The Motor Launches are now done except for some canvas Covers. The Pen gives you an idea of their size. More to come shortly.....CHeers Mark


----------



## surfsup (Apr 19, 2009)

The main Motor Launches are now done and mount onboard. More to come soon.....CHeers mark


----------



## surfsup (Apr 19, 2009)

OK back into her. The Catapaults are now onboard and the Mainmast is almost done. More to come soon.....Cheers Mark


----------



## surfsup (Apr 19, 2009)

After a bit of a struggle, both Main and Foremasts are now stepped. More Pics to come shortly.....Cheers mark


----------



## surfsup (Apr 19, 2009)

Ok on to the next Stage. Her 9Mtree Cutters have mounted to their Davits abaft the Bridge. Rigging (The fun Part) has also started. More to come soon.....Cheers mark


----------



## Dave621955 (Aug 22, 2010)

Damn man, she's really looking good. Eariler I posted a comment about the turrets and barrels.
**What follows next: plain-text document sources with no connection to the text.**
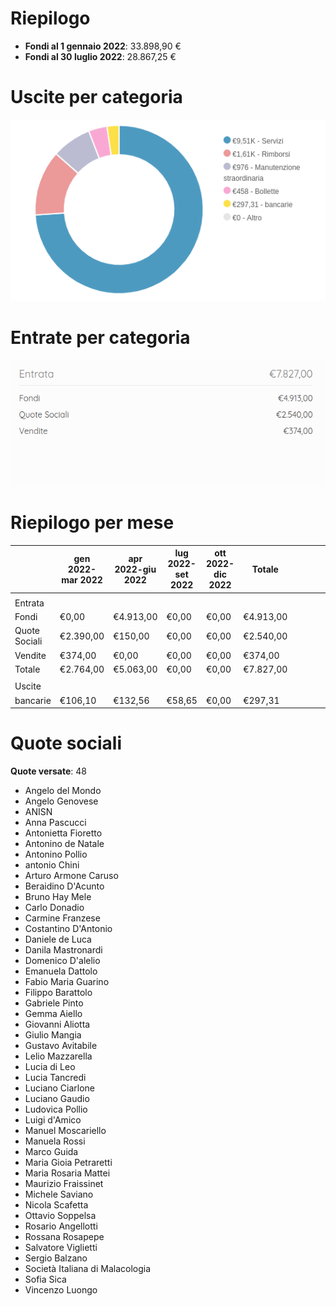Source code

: # Riepilogo

* **Fondi al 1 gennaio 2022**: 33.898,90 €
* **Fondi al 30 luglio 2022**: 28.867,25 €

# Uscite per categoria

![uscite](uscite.png)


# Entrate per categoria

![entrate](entrate.png)

# Riepilogo per mese

|               | gen 2022-mar 2022 | apr 2022-giu 2022 | lug 2022-set 2022 | ott 2022-dic 2022 | Totale    |   |   |   |   |
|---------------|-------------------|-------------------|-------------------|-------------------|-----------|---|---|---|---|
|               |                   |                   |                   |                   |           |   |   |   |   |
| Entrata       |                   |                   |                   |                   |           |   |   |   |   |
| Fondi         | €0,00             | €4.913,00         | €0,00             | €0,00             | €4.913,00 |   |   |   |   |
| Quote Sociali | €2.390,00         | €150,00           | €0,00             | €0,00             | €2.540,00 |   |   |   |   |
| Vendite       | €374,00           | €0,00             | €0,00             | €0,00             | €374,00   |   |   |   |   |
| Totale        | €2.764,00         | €5.063,00         | €0,00             | €0,00             | €7.827,00 |   |   |   |   |
|               |                   |                   |                   |                   |           |   |   |   |   |
| Uscite        |                   |                   |                   |                   |           |   |   |   |   |
| bancarie      | €106,10           | €132,56           | €58,65            | €0,00             | €297,31   |   |   |   |   |


# Quote sociali

**Quote versate**: 48

* Angelo del Mondo
* Angelo Genovese
* ANISN
* Anna Pascucci
* Antonietta Fioretto
* Antonino de Natale
* Antonino Pollio
* antonio Chini
* Arturo Armone Caruso
* Beraidino D'Acunto
* Bruno Hay Mele
* Carlo Donadio
* Carmine Franzese
* Costantino D'Antonio
* Daniele de Luca
* Danila Mastronardi
* Domenico D'alelio
* Emanuela Dattolo
* Fabio Maria Guarino
* Filippo Barattolo
* Gabriele Pinto
* Gemma Aiello
* Giovanni Aliotta
* Giulio Mangia
* Gustavo Avitabile
* Lelio Mazzarella
* Lucia di Leo
* Lucia Tancredi
* Luciano Ciarlone
* Luciano Gaudio
* Ludovica Pollio
* Luigi d'Amico
* Manuel Moscariello
* Manuela Rossi
* Marco Guida
* Maria Gioia Petraretti
* Maria Rosaria Mattei
* Maurizio Fraissinet
* Michele Saviano
* Nicola Scafetta
* Ottavio Soppelsa
* Rosario Angellotti
* Rossana Rosapepe
* Salvatore Viglietti
* Sergio Balzano
* Società Italiana di Malacologia
* Sofia Sica
* Vincenzo Luongo

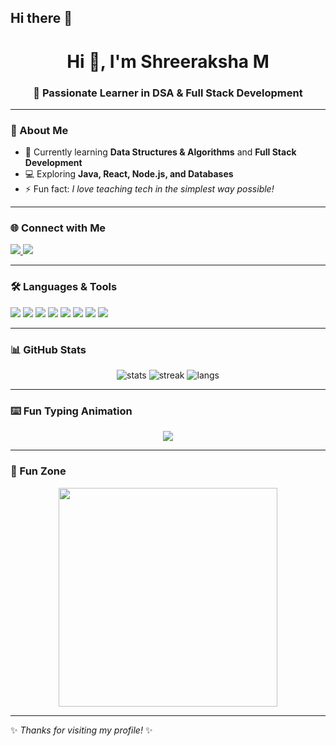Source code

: ## Hi there 👋

<!--
**shreeRCode/shreeRCode** is a ✨ _special_ ✨ repository because its `README.md` (this file) appears on your GitHub profile.

Here are some ideas to get you started:

- 🔭 I’m currently working on ...
- 🌱 I’m currently learning ...
- 👯 I’m looking to collaborate on ...
- 🤔 I’m looking for help with ...
- 💬 Ask me about ...
- 📫 How to reach me: ...
- 😄 Pronouns: ...
- ⚡ Fun fact: ...
-->
<!-- Profile README Template -->
<!-- Shreeraksha's Profile README -->

<h1 align="center">Hi 👋, I'm Shreeraksha M</h1>
<h3 align="center">🚀 Passionate Learner in DSA & Full Stack Development</h3>

---

### 🌟 About Me  
- 🌱 Currently learning **Data Structures & Algorithms** and **Full Stack Development**  
- 💻 Exploring **Java, React, Node.js, and Databases**   
- ⚡ Fun fact: *I love teaching tech in the simplest way possible!*  

---

### 🌐 Connect with Me  
<p align="left">
  <a href="https://www.linkedin.com/in/shreeraksha-m-4ab1b8295" target="_blank">
    <img src="https://img.shields.io/badge/LinkedIn-%230077B5.svg?&style=for-the-badge&logo=linkedin&logoColor=white"/>
  </a>
  <a href="https://www.instagram.com/shreeraksham2" target="_blank">
    <img src="https://img.shields.io/badge/Instagram-%23E4405F.svg?&style=for-the-badge&logo=instagram&logoColor=white"/>
  </a>
</p>

---

### 🛠️ Languages & Tools  
<p align="left">
  <img src="https://img.shields.io/badge/Java-%23ED8B00.svg?style=for-the-badge&logo=openjdk&logoColor=white"/>
  <img src="https://img.shields.io/badge/React-%2320232a.svg?style=for-the-badge&logo=react&logoColor=%2361DAFB"/>
  <img src="https://img.shields.io/badge/Node.js-6DA55F?style=for-the-badge&logo=node.js&logoColor=white"/>
  <img src="https://img.shields.io/badge/JavaScript-%23323330.svg?style=for-the-badge&logo=javascript&logoColor=%23F7DF1E"/>
  <img src="https://img.shields.io/badge/Python-3670A0?style=for-the-badge&logo=python&logoColor=ffdd54"/>
  <img src="https://img.shields.io/badge/HTML5-%23E34F26.svg?style=for-the-badge&logo=html5&logoColor=white"/>
  <img src="https://img.shields.io/badge/CSS3-%231572B6.svg?style=for-the-badge&logo=css3&logoColor=white"/>
  <img src="https://img.shields.io/badge/C-%2300599C.svg?style=for-the-badge&logo=c&logoColor=white"/>
</p>

---

### 📊 GitHub Stats  
<p align="center">
  <img src="https://github-readme-stats.vercel.app/api?username=shreerakshaM&show_icons=true&theme=radical" alt="stats"/>
  <img src="https://github-readme-streak-stats.herokuapp.com/?user=shreerakshaM&theme=radical" alt="streak"/>
  <img src="https://github-readme-stats.vercel.app/api/top-langs/?username=shreerakshaM&layout=compact&theme=radical" alt="langs"/>
</p>

---

### ⌨️ Fun Typing Animation  
<p align="center">
  <a href="https://git.io/typing-svg">
    <img src="https://readme-typing-svg.herokuapp.com?color=00F700&lines=DSA+Enthusiast;Full+Stack+Learner;Tech+Explorer;Always+Learning&center=true&size=20">
  </a>
</p>

---

### 🎉 Fun Zone  
<p align="center">
  <img src="https://media.giphy.com/media/qgQUggAC3Pfv687qPC/giphy.gif" width="350">
</p>

---

✨ *Thanks for visiting my profile!* ✨


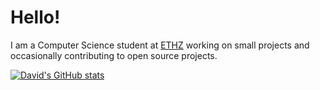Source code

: # Hello!

I am a Computer Science student at [ETHZ](ethz.ch) working on small projects and occasionally contributing to open source projects. 

[![David's GitHub stats](https://github-readme-stats.vercel.app/api?username=david-0609&theme=tokyonight)](https://github.com/anuraghazra/github-readme-stats)
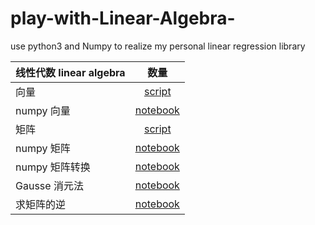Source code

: # play-with-Linear-Algebra-
use python3 and Numpy  to realize my personal linear regression library


| 线性代数 linear   algebra    |    数量  |
| --------   | :-----:   | 
| 向量        | [script](https://github.com/HuichuanLI/play-with-Linear-regression/blob/master/playLA/Vector.py)    | 
| numpy 向量        | [notebook](https://github.com/HuichuanLI/play-with-Linear-regression/blob/master/numpy_vector.ipynb)    | 
| 矩阵       | [script](https://github.com/HuichuanLI/play-with-Linear-Algebra/blob/master/playLA/Matrix.py)    | 
| numpy 矩阵        | [notebook](https://github.com/HuichuanLI/play-with-Linear-Algebra/blob/master/matrix.ipynb)    | 
| numpy 矩阵转换        | [notebook](https://github.com/HuichuanLI/play-with-Linear-Algebra/blob/master/matrix_transform.ipynb)    | 
| Gausse 消元法        | [notebook](https://github.com/HuichuanLI/play-with-Linear-Algebra/blob/master/playLA/LinearSystem.py)    | 
| 求矩阵的逆        | [notebook](https://github.com/HuichuanLI/play-with-Linear-Algebra/blob/master/playLA/LinearSystem1.py)    | 


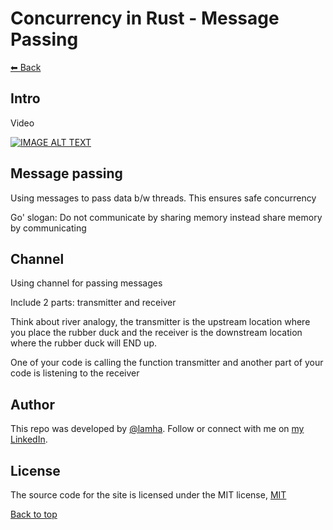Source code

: # Concurrency in Rust - Message Passing

[⬅ Back](../README.md)

## Intro 
Video 

<div>
  <a href="https://www.youtube.com/watch?v=FE1BkKqYCGU"><img src="https://img.youtube.com/vi/FE1BkKqYCGU/0.jpg" alt="IMAGE ALT TEXT"></a>
</div>

## Message passing 
Using messages to pass data b/w threads. This ensures safe concurrency  

Go' slogan: Do not communicate by sharing memory instead share memory by communicating 

## Channel 
Using channel for passing messages 

Include 2 parts: transmitter and receiver 

Think about river analogy, the transmitter is the upstream location where you place the rubber duck and the receiver is the downstream location where the rubber duck will END up.

One of your code is calling the function transmitter and another part of your code is listening to the receiver 


## Author

This repo was developed by [@lamha](https://github.com/HaLamUs). 
Follow or connect with me on [my LinkedIn](https://www.linkedin.com/in/lamhacs). 

## License
The source code for the site is licensed under the MIT license, [MIT](https://opensource.org/license/mit/)

 <a href="#top">Back to top</a>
Well I can't find them for the New Jersey, I guess my computer lookin skills are showing through here, might I ask where did you get them.. Maybe they will have them for the Jersey or Missouri. I'm almost done with the Dora and those big ships are just waiting to be started. Thanks Dave


----------



## surfsup (Apr 19, 2009)

Thanks Dave. You can try Freetime Hobbies for the Barrels and Nautilus Models for the Turrets. Ok Rigging is now about half done with the fun bit to come..YUK. Here is where I am up too. More to come soon.....Cheers Mark


----------



## surfsup (Apr 19, 2009)

Ok then. The Props have now been added. The Foredeck Railings are now in place along with the Bow Leadsman's Platforms and the Boarding Ladder. More to come soon.....Cheers Mark


----------



## surfsup (Apr 19, 2009)

OK the Stern Area is now done along with the deployed Boat Booms. ONly the Anchors, Aircraft arrangements amd weathering to go. More to come soon.....Cheers Mark


----------



## harristotle (Aug 7, 2008)

Sorry to resurrect an old thread, but I've been off HT for quite some time and I'm going through old threads. This thing is awesome! I love all the extra detail that you added.


----------



## surfsup (Apr 19, 2009)

Thank you for the comments my Friend. Much appreciated.....Cheers mark


----------